- Country: Australia;
- Location: Kangiara;
- Coordinates: 34°34′S 148°47′E﻿ / ﻿34.56°S 148.79°E
- Status: Operational
- Commission date: 2023;
- Owner: CWP Renewables;
- Operator: CWP Renewables;

Wind farm
- Type: Onshore;
- Hub height: 120.9 m (397 ft);
- Rotor diameter: 158 m (518 ft);

Power generation
- Nameplate capacity: 244 MW;
- Annual net output: 748 GWh;

External links
- Website: bangowindfarm.com.au

= Bango Wind Farm =

Wind farm in New South Wales, Australia

Bango Wind Farm is a wind farm in the Australian state of New South Wales.
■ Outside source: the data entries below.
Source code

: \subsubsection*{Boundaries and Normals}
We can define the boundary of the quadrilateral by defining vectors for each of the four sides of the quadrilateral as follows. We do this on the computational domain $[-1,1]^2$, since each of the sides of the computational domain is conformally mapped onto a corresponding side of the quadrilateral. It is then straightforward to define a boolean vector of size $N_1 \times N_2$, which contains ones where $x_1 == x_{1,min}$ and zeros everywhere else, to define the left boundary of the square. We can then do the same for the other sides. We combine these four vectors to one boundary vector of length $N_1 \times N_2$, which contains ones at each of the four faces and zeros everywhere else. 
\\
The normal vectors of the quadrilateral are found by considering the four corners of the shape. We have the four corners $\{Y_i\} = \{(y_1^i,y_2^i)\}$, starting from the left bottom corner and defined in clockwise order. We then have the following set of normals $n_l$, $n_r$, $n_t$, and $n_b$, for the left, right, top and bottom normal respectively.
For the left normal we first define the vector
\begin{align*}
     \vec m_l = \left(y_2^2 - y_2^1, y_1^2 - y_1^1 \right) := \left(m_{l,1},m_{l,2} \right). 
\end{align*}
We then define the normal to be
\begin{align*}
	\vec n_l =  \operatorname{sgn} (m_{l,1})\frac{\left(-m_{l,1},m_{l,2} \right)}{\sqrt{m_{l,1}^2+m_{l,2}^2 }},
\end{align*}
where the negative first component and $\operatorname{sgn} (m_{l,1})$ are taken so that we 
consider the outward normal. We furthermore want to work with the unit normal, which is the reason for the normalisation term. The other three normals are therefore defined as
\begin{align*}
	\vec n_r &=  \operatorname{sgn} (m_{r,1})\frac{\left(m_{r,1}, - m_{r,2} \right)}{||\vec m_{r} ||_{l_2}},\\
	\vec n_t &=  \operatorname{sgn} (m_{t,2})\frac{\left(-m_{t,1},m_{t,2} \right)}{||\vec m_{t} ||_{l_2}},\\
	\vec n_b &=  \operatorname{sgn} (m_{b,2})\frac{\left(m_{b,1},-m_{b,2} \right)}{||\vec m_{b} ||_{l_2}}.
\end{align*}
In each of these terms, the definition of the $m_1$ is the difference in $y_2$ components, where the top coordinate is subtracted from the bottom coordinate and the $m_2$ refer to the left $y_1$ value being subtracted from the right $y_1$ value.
It was developed by CWP Renewables between the towns of Yass and Boorowa. Construction began in August 2019 and became fully operational in 2023.

The wind farm consists of 46 wind turbines. They are GE turbines which generate up to 5.3 MW each, for a total rated capacity of 244 MW. The wind farm has an offtake agreement with Snowy Hydro for 100MW of its generation. It has another agreement to supply electricity to Woolworths to supply over 100 supermarkets.

The tower for each wind turbine is 120.9 m high. It is delivered and constructed in five sections. It has both a ladder and a lift from the entrance door to the nacelle.